- Problem details -
Leaving pictures aside, set down each line exactly, from the first line of the data to the line with "91, 147902. 2003.", both included.

[Stored data entries]
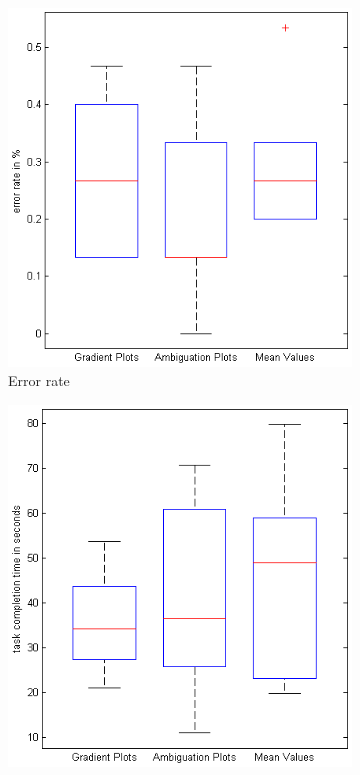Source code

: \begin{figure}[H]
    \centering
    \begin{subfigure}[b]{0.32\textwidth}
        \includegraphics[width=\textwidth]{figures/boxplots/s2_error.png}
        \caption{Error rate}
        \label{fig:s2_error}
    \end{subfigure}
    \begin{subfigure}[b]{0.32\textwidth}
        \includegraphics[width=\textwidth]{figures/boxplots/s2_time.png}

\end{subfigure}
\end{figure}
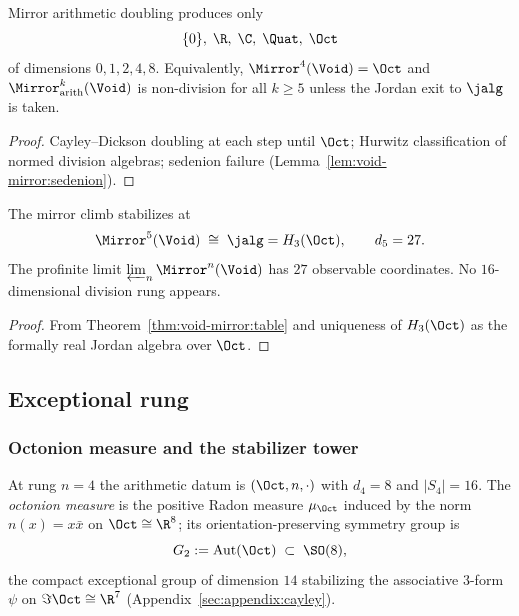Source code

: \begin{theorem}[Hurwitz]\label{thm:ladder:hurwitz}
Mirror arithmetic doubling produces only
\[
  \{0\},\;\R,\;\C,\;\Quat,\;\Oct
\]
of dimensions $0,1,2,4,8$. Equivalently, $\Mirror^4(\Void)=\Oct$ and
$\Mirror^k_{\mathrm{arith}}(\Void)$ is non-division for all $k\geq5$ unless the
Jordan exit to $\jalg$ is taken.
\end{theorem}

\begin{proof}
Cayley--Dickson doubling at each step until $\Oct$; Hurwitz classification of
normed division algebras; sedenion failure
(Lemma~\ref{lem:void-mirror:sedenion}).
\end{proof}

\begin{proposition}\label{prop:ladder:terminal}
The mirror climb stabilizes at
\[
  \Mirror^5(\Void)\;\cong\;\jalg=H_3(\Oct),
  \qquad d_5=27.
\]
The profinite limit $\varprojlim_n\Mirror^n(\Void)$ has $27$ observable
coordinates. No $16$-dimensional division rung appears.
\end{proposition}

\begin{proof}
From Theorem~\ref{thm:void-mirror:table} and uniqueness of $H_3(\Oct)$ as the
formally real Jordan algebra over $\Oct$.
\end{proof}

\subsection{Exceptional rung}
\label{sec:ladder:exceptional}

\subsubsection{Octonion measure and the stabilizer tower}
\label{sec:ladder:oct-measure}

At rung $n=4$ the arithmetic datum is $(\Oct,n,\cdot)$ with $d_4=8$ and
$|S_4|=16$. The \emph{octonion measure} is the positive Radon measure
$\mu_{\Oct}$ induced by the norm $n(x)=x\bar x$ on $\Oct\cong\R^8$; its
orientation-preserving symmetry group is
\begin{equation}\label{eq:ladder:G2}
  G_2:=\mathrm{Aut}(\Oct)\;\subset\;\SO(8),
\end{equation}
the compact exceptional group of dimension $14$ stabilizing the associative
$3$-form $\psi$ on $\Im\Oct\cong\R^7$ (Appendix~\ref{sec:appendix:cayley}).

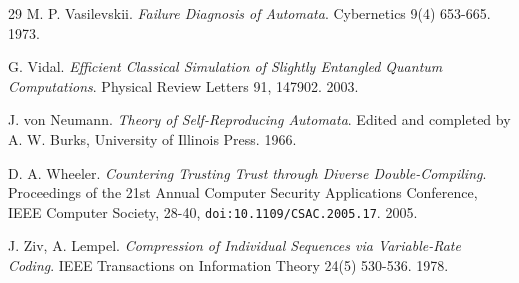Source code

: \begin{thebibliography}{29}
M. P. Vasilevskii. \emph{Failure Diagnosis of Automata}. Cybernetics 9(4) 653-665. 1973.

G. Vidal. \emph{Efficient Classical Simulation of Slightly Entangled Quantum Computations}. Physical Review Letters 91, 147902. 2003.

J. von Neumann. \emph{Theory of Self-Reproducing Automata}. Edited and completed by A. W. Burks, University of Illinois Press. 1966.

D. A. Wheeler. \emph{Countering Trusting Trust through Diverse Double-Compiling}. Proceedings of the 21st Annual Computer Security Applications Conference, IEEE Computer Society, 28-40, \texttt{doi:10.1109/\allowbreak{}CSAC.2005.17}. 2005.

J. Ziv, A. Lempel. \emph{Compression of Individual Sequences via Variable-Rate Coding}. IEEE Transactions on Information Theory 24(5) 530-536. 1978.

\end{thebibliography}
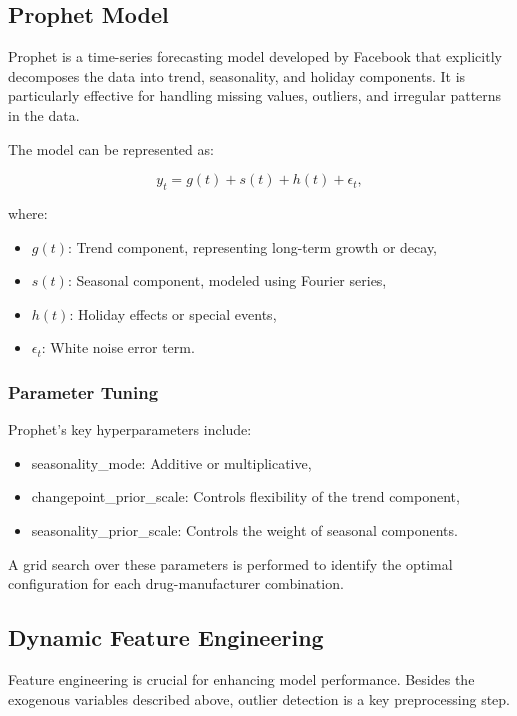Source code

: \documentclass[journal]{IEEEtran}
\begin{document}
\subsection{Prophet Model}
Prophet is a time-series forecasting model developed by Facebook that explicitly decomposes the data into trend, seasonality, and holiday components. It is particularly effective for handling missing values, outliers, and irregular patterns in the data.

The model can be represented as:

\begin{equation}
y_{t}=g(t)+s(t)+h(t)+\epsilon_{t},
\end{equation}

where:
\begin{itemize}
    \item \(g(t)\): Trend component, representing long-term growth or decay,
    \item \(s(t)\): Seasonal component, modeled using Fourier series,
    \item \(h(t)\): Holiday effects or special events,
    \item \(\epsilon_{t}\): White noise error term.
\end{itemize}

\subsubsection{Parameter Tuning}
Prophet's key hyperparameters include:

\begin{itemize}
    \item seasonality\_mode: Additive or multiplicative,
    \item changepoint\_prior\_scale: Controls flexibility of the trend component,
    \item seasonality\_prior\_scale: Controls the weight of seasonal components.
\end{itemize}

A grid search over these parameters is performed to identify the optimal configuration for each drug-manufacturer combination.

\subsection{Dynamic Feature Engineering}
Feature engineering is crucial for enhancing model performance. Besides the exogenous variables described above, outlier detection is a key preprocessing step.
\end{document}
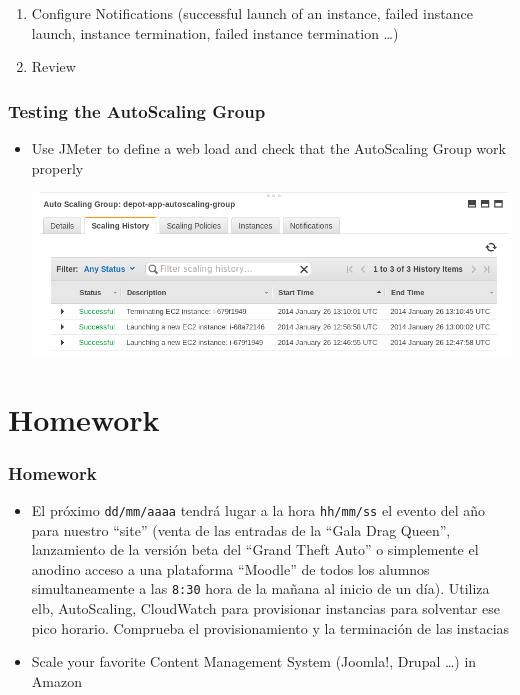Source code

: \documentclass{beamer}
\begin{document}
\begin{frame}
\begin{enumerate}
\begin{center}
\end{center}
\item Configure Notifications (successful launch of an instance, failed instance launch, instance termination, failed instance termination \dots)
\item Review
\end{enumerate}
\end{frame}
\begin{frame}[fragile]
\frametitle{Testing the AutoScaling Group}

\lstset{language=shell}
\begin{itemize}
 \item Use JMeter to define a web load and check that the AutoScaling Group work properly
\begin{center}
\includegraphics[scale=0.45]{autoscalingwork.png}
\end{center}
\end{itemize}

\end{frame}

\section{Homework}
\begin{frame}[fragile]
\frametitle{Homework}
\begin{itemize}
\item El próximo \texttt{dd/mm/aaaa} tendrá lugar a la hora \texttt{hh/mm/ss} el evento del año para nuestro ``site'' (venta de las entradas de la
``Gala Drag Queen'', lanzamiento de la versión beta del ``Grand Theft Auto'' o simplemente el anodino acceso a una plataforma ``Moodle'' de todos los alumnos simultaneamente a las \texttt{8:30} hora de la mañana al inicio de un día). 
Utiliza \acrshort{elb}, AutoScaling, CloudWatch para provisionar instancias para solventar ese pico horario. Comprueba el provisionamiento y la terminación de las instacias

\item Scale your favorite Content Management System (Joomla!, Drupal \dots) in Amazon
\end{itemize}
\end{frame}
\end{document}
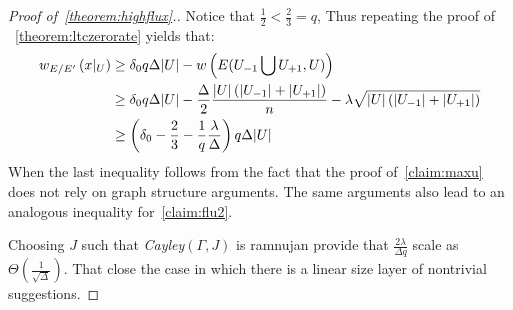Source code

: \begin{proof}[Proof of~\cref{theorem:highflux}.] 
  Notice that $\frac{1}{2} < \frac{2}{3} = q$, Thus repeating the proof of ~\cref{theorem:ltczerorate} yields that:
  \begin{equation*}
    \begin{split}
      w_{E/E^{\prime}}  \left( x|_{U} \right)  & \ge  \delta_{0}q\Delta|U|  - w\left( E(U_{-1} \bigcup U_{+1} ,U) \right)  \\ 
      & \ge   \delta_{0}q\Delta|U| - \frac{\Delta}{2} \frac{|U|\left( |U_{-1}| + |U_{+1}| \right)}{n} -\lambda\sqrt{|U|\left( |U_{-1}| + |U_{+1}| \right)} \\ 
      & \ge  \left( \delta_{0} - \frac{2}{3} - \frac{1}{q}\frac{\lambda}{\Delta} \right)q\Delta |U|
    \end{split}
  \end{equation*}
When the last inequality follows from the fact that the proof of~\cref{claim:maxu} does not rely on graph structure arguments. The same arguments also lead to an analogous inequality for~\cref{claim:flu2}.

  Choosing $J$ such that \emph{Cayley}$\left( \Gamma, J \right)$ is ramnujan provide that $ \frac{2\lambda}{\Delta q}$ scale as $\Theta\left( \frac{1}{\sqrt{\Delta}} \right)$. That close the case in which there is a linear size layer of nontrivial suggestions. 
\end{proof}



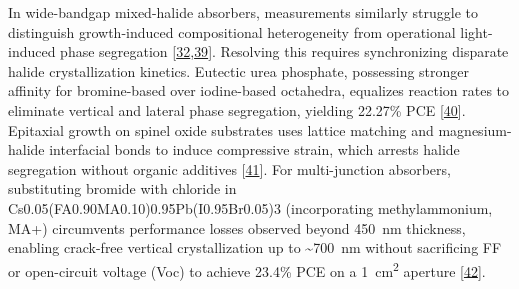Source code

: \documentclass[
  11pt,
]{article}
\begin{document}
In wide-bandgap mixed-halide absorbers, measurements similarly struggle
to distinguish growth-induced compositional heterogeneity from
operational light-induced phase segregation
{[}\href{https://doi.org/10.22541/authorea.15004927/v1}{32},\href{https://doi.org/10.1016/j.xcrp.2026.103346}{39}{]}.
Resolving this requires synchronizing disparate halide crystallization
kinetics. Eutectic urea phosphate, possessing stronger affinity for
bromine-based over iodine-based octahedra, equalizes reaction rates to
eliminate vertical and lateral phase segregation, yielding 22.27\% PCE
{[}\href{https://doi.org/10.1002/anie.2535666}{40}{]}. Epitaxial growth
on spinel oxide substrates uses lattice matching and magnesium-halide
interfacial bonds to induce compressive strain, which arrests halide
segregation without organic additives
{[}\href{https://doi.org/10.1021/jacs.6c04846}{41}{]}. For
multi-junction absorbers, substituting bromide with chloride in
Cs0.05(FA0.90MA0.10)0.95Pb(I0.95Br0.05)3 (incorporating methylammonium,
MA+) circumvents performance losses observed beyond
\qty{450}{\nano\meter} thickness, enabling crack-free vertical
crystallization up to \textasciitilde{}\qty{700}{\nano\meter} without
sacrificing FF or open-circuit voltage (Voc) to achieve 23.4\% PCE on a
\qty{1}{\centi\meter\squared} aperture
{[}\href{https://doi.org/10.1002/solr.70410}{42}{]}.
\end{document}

- Answer to this task -
Source code

: \begin{figure}[H]
    \centering
    \begin{subfigure}[b]{0.32\textwidth}
        \includegraphics[width=\textwidth]{figures/boxplots/s2_error.png}
        \caption{Error rate}
        \label{fig:s2_error}
    \end{subfigure}
    \begin{subfigure}[b]{0.32\textwidth}
        \includegraphics[width=\textwidth]{figures/boxplots/s2_time.png}

\end{subfigure}
\end{figure}
Source code

: \begin{theorem}[Hurwitz]\label{thm:ladder:hurwitz}
Mirror arithmetic doubling produces only
\[
  \{0\},\;\R,\;\C,\;\Quat,\;\Oct
\]
of dimensions $0,1,2,4,8$. Equivalently, $\Mirror^4(\Void)=\Oct$ and
$\Mirror^k_{\mathrm{arith}}(\Void)$ is non-division for all $k\geq5$ unless the
Jordan exit to $\jalg$ is taken.
\end{theorem}

\begin{proof}
Cayley--Dickson doubling at each step until $\Oct$; Hurwitz classification of
normed division algebras; sedenion failure
(Lemma~\ref{lem:void-mirror:sedenion}).
\end{proof}

\begin{proposition}\label{prop:ladder:terminal}
The mirror climb stabilizes at
\[
  \Mirror^5(\Void)\;\cong\;\jalg=H_3(\Oct),
  \qquad d_5=27.
\]
The profinite limit $\varprojlim_n\Mirror^n(\Void)$ has $27$ observable
coordinates. No $16$-dimensional division rung appears.
\end{proposition}

\begin{proof}
From Theorem~\ref{thm:void-mirror:table} and uniqueness of $H_3(\Oct)$ as the
formally real Jordan algebra over $\Oct$.
\end{proof}

\subsection{Exceptional rung}
\label{sec:ladder:exceptional}

\subsubsection{Octonion measure and the stabilizer tower}
\label{sec:ladder:oct-measure}

At rung $n=4$ the arithmetic datum is $(\Oct,n,\cdot)$ with $d_4=8$ and
$|S_4|=16$. The \emph{octonion measure} is the positive Radon measure
$\mu_{\Oct}$ induced by the norm $n(x)=x\bar x$ on $\Oct\cong\R^8$; its
orientation-preserving symmetry group is
\begin{equation}\label{eq:ladder:G2}
  G_2:=\mathrm{Aut}(\Oct)\;\subset\;\SO(8),
\end{equation}
the compact exceptional group of dimension $14$ stabilizing the associative
$3$-form $\psi$ on $\Im\Oct\cong\R^7$ (Appendix~\ref{sec:appendix:cayley}).

Source code

: \begin{thebibliography}{29}
M. P. Vasilevskii. \emph{Failure Diagnosis of Automata}. Cybernetics 9(4) 653-665. 1973.

G. Vidal. \emph{Efficient Classical Simulation of Slightly Entangled Quantum Computations}. Physical Review Letters 91, 147902. 2003.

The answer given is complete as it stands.